Hotel standards in decline

The standard of service in city hotels is in decline, with some failing to meet even the most basic needs of running water and soap.

Despite the introduction of the multiple currency regime, the conditions in many of the city’s hotels are not improving. A visit to one revealed a blocked drainage system with the smell of human waste in the corridors.

Interviews with hotel officials revealed that there had been fluctuations in hotel bookings owing to the poor service of the catering industry. This was attributed to poor salaries, with some workers claiming to be earning no more than $60 a month.

“Most of the owners of small hotels have left the country,” said a local hotel manager, Andrew Ncube.

Another hotel employee, Rumbi Chiza, said the dollarization of the country’s economy had negatively impacted bookings as people could no longer afford the rates.

“Most people earn salaries below the poverty datum line, which impacts the services offered in our local hotels,” said Chiza. “If non-governmental organizations don’t make bookings in our hotel, it means our employers have to battle to pay us at the end of every month.”

Yang Chan, a businessman from China, had no kind words for the local hotels.

“It is unfair for hotels here to charge exorbitantly for their services because the charges never tally with the quality of services we get. At one of the hotels, rumoured to be a Five Star, I was given a bucket in the morning when I needed to bath and the explanation I got was that there was a breakdown of pipes connecting to the tubs and showers at the hotel. I was booked at the hotel for over three weeks, still getting the same explanation with no action to tackle the crisis head-on,” said Chan.

Tumi Sizane, a visitor from South Africa, who stayed at one of the hotels in the city, claimed there were no toiletries or air-fresheners provided.

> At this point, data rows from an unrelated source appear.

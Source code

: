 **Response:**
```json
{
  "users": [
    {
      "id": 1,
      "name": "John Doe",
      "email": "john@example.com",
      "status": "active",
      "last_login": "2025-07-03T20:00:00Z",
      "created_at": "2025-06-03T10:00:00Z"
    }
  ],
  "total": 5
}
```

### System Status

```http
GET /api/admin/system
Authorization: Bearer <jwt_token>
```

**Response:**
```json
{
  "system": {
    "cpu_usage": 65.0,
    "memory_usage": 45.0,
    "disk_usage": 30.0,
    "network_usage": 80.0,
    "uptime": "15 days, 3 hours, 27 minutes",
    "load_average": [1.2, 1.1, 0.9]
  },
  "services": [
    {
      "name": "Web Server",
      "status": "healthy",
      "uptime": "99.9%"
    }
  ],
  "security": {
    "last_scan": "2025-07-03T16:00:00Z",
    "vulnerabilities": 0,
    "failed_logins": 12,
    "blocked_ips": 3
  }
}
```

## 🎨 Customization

“This so-called prominent hotel has no toiletries and no soap to wash your hands after using the toilet,” Sizane said.

An official from the ministry of Tourism and Hospitality admitted that the service quality in the majority of hotels in the country were no longer meeting international standards, but said reducing the stars would send a negative picture to the outside world.

“Yes, our hotel standards can’t match that of international hotels, for example a five star hotel in Dubai can not be compared with a five star here, but we can not reduce our stars, tourists will start to question why we do not have five star hotels in the country.”